Very nice, thank you!

Unhelpfully my only pain point with XML parsing is colleagues refusing to use XML in favour of json or, in really grim moments, yaml.

So I'm delighted to see a sensible modern web language implementation of the one true data exchange format. Thank you for sharing it.


I agree YAML is awful. JSON is ok if you allow comments at least (for configuration use cases). There are a couple of variants that do: JSON5 and Jsonnet. I like JSON5 for it's relative simplicity but Jsonnet has much better ecosystem support so I'd probably go with that.

XML is just terrible though. Unless you have a proper schema everything is entirely untyped (tbf the schema support is pretty good). But more to the point it just doesn't map to normal programming language objects cleanly. It's a document markup language, not an object encoding.

That means there's an annoying mismatch when parsing for 99% of use cases.

Couple that with the crazy verbosity and the weird confusing features like namespaces... I think I would rather use YAML to be honest, even though it is really bad.

Since YAML is a superset of JSON I sometimes actually use JSON with `#` comments, and read it as YAML. Only downside is nothing checks if you are using that format correctly.


JSON numbers have such huge issues that I would question that JSON has types either..

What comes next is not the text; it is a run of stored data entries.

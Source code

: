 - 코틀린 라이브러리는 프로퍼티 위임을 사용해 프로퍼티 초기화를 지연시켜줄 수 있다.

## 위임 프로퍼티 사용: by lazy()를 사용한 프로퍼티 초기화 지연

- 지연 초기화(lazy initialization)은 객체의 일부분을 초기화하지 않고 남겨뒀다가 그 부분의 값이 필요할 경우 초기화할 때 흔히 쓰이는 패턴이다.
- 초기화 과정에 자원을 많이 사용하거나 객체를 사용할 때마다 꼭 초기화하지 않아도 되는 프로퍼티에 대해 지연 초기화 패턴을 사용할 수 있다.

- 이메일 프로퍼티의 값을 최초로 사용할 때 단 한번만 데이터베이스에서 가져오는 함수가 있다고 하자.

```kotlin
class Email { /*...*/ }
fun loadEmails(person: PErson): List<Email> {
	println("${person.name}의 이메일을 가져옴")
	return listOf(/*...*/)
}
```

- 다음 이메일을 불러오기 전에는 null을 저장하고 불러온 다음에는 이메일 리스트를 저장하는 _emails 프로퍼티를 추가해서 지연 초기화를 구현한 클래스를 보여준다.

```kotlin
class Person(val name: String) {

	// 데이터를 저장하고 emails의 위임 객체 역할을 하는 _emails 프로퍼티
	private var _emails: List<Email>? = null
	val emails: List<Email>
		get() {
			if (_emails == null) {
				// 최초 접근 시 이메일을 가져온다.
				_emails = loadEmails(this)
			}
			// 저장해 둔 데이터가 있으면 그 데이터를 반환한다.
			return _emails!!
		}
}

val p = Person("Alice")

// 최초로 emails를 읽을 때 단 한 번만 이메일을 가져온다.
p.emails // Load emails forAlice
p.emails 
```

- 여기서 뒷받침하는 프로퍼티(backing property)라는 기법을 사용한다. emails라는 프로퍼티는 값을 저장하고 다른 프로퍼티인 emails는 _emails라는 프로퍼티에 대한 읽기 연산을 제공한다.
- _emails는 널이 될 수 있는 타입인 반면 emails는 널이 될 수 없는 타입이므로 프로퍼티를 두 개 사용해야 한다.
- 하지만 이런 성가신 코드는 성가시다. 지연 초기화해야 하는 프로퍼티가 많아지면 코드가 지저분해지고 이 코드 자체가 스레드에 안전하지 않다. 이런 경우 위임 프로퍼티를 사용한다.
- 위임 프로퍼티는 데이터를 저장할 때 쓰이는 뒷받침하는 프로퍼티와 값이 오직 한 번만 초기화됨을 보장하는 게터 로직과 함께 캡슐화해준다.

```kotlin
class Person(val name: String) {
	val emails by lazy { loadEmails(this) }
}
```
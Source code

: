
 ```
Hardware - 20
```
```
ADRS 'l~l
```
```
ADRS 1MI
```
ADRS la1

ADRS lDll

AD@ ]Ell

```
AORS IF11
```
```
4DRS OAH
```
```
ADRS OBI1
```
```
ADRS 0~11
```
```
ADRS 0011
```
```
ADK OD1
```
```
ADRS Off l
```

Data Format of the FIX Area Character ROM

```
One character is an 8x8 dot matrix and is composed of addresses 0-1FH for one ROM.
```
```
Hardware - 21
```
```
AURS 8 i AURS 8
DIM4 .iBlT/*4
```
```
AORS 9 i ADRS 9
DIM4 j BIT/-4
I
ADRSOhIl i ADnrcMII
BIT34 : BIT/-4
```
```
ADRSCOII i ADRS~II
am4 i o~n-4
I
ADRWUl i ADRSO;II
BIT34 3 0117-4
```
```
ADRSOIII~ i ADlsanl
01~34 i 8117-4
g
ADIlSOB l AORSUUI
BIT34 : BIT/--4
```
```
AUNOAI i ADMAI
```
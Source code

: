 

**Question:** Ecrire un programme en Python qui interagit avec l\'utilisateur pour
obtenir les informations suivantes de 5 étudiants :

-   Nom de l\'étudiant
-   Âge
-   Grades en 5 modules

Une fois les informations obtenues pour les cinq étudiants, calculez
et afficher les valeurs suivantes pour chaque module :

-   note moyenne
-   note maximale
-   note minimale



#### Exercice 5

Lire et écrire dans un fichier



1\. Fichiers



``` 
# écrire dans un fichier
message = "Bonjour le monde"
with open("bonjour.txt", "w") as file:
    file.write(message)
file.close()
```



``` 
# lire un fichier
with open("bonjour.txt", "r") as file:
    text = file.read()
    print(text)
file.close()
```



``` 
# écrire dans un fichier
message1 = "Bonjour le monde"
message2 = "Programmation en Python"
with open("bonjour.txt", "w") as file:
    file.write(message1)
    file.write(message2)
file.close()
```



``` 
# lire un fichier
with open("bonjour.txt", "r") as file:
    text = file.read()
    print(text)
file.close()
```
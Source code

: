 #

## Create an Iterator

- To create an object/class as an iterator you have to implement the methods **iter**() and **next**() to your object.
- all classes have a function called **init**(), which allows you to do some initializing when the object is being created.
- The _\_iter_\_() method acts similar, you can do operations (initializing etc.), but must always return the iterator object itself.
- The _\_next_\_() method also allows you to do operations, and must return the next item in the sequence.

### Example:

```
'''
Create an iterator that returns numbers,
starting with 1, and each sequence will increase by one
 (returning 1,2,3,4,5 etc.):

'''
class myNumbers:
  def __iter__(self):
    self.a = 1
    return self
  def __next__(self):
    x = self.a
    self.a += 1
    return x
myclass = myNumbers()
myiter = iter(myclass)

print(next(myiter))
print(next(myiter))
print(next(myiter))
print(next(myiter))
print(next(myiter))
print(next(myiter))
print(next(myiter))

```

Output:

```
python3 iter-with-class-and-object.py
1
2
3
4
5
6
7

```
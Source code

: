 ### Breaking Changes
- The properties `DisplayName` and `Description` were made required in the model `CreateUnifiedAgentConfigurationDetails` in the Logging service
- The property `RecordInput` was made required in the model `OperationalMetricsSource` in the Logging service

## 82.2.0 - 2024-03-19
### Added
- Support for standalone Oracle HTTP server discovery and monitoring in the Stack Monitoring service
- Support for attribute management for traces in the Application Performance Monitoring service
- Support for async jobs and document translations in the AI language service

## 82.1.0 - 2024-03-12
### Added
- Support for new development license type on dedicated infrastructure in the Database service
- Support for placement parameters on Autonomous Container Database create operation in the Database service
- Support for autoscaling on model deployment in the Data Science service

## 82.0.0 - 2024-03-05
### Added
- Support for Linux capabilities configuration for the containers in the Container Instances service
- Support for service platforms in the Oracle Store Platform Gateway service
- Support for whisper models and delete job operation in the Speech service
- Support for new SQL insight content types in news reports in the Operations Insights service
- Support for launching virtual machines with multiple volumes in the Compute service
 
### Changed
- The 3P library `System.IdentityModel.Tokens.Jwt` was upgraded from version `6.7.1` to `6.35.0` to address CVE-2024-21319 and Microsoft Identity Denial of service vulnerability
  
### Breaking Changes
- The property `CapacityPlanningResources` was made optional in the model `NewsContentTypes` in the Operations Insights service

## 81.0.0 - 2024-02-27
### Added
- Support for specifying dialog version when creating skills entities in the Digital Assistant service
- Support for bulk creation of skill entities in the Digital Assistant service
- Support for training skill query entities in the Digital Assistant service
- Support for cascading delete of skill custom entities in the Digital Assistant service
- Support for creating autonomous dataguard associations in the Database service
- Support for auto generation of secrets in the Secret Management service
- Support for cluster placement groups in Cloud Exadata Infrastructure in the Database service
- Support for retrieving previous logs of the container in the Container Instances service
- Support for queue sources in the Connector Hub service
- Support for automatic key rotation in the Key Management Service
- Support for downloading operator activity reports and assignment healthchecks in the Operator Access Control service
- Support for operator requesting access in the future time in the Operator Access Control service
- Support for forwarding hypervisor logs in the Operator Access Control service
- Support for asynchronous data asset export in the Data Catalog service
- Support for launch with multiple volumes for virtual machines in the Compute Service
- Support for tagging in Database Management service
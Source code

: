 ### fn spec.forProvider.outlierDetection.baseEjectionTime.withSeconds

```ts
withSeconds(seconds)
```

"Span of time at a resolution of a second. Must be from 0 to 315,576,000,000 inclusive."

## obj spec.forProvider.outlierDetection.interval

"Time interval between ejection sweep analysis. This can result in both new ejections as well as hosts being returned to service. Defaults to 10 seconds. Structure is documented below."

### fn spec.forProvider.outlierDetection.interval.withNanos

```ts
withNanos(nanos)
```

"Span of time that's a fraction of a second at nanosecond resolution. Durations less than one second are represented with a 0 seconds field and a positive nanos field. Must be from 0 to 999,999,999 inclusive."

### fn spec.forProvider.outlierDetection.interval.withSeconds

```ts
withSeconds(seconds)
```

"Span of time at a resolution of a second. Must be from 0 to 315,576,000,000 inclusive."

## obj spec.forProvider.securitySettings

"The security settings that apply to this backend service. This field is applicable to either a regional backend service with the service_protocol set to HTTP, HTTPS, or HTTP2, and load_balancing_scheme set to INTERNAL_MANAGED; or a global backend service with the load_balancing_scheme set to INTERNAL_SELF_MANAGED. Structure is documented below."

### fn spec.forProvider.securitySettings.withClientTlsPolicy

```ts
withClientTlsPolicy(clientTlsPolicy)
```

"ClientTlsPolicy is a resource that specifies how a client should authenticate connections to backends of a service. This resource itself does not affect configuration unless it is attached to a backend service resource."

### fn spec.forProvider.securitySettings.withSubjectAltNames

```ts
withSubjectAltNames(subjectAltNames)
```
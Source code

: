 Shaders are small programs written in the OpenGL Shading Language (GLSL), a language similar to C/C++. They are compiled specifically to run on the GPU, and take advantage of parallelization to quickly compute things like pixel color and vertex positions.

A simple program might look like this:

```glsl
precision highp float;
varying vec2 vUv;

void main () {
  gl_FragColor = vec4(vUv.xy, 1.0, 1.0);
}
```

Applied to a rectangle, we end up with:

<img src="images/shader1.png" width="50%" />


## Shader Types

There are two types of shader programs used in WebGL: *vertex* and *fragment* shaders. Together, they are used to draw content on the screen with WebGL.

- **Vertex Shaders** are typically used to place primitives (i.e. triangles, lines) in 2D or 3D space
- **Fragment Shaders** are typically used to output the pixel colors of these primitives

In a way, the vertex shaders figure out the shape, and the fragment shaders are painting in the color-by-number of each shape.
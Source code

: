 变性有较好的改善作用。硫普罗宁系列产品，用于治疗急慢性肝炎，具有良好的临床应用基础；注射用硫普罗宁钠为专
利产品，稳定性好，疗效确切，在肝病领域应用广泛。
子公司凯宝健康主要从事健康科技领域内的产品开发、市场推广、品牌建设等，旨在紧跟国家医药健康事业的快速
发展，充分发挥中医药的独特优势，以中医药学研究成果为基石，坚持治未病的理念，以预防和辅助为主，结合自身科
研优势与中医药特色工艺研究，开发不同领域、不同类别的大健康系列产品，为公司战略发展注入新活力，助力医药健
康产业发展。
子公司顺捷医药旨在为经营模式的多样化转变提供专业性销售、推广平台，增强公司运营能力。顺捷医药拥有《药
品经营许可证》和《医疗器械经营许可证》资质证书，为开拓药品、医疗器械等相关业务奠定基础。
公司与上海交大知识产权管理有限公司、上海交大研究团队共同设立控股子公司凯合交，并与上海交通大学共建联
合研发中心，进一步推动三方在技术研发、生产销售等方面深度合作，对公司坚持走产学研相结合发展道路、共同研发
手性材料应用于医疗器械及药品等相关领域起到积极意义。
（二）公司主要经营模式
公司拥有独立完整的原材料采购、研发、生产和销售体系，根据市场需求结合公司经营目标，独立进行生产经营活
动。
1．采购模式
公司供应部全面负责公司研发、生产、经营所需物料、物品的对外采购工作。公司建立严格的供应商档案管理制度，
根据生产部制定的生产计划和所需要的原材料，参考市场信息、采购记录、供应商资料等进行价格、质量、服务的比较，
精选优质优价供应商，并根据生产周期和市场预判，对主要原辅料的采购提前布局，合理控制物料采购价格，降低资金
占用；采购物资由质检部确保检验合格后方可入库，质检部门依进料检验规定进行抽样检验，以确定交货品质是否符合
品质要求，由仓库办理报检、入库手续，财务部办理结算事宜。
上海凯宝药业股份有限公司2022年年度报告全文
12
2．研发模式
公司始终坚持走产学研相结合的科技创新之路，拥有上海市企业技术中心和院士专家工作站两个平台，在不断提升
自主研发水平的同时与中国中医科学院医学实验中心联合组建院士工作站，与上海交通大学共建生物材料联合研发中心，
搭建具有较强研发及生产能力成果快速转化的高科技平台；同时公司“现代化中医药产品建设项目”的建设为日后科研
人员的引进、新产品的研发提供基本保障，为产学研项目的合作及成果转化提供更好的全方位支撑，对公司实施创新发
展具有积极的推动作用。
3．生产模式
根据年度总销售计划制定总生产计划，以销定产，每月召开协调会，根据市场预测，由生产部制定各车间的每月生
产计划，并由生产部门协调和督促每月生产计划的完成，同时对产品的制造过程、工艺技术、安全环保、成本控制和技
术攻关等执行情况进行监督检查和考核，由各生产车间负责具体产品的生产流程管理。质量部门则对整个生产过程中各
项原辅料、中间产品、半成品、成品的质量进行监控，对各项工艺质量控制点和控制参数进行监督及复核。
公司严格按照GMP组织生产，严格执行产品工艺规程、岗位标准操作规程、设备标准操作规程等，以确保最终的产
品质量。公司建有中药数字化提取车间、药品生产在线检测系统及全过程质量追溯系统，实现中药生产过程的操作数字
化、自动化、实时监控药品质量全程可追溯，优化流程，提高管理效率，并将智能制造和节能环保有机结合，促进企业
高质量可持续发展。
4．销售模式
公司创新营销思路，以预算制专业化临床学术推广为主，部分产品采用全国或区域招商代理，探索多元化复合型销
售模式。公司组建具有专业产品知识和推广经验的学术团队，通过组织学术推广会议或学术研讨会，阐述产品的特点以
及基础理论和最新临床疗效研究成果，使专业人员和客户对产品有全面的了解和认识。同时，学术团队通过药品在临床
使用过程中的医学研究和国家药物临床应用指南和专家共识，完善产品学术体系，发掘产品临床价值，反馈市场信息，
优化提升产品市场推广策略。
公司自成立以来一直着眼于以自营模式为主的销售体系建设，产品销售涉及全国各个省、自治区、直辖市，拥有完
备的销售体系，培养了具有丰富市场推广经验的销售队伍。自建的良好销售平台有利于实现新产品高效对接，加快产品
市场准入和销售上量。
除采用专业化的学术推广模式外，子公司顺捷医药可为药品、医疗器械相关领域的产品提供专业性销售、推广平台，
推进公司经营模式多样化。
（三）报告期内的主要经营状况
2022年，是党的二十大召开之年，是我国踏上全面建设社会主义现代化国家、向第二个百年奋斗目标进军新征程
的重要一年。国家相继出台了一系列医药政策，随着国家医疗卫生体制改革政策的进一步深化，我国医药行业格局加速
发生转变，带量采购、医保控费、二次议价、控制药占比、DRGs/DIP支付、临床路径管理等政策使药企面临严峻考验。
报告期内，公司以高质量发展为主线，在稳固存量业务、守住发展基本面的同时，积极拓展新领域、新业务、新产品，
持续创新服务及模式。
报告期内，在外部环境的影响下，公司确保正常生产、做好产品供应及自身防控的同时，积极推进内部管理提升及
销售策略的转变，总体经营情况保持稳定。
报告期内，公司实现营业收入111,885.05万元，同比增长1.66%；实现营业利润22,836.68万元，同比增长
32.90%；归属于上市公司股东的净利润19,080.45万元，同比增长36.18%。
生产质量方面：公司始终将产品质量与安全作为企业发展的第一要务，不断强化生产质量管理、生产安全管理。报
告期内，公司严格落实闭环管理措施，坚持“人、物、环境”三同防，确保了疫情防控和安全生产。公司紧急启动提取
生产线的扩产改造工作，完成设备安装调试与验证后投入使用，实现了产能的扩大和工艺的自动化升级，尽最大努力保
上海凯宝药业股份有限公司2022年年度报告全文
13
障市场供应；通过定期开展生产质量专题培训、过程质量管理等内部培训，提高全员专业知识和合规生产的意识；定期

I have seen real life examples of some developers putting money as a decimal in JSON, then other developers using some default parsing into float and finally truncate that float on conversion to Decimal money to loose 1 cent.

I have also seen examples of developers putting int64 random IDs in JSON interacting with Azure Cosmos, then discover that when fetching data back the numbers had been silently rounded to 53 bits! (i.e., float64 precision)

JSON does not document at all how its numbers should behave, making it useless for a lot of things.

Honestly prefer XML, being honest about not having typing.

Don't get me started on YAML and types..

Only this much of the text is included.